What avails it to describe her—perished as we know that fair form to be, withered in its bloom. Yet she was handsome. It was not in any particular feature; it was in the whole expression of her face and form. Her auburn hair, in its plain quiet braid—her neat and scrupulously plain attire, her mild blue eye, the air of placid resignation about her presence, seemed so lovely, for she bore no outward token of the grief within; she had never wailed or cried her sorrow away; but though her gay smile had passed away forever, she had not become the gloomy misanthrope or the fretful querulous invalid. She had complained to no one. Her old grandfather knew her griefs, but he also knew that it was a subject he could not offer her consolation upon. To aid the suffering as far as her slender means would allow, to tend the couch of sickness, to cheer the desponding heart in its hour of darkness, these were the occupations with which she strove, not to forget her sorrows—that could never be—but to afford an outlet for that love for her fellow creatures which no selfish grief could lessen. And she could smile and speak in cheering tones to others in their hour of woe, shedding over their darkened paths the light of hope, while deep in the fountains of her own heart that sweet flame was extinguished forever on earth, and dust and ashes alone remained.
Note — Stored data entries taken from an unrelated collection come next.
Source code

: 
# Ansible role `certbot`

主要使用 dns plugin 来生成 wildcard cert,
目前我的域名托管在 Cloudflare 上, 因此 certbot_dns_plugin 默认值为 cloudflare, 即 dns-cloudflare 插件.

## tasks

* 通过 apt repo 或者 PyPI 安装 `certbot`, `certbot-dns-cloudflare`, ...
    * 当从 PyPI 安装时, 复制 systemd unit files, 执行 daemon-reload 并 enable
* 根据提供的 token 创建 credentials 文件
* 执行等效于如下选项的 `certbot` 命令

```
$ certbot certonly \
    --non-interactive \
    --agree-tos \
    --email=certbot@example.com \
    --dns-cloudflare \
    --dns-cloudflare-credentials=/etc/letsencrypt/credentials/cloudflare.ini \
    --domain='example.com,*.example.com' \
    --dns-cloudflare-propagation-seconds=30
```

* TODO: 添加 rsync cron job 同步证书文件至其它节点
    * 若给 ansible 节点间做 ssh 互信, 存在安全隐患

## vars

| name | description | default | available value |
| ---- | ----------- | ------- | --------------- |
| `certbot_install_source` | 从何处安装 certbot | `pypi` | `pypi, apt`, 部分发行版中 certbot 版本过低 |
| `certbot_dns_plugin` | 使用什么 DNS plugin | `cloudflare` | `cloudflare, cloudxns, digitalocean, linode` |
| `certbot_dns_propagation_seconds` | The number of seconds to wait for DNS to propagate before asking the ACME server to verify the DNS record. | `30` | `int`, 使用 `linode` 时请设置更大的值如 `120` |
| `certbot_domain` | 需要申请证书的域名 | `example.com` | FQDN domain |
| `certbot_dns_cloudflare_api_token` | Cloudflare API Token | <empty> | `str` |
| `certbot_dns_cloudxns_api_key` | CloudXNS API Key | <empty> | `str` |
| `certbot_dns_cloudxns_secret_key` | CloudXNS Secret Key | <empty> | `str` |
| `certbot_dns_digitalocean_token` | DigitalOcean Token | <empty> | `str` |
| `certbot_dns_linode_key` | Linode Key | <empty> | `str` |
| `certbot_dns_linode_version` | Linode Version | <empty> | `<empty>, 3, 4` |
But over that lovely countenance, so serene and beautiful, the shadow of death had already fallen;—that dread disease that beautifies ere it kills its victims, had placed its fell stamp upon her. Daily her figure became thinner and sharper, her breath grew shorter and a hacking cough commenced, while a hectic flush sometimes came over her pallid cheek—but too plainly warning those who looked upon her, that consumption had marked her for its victim.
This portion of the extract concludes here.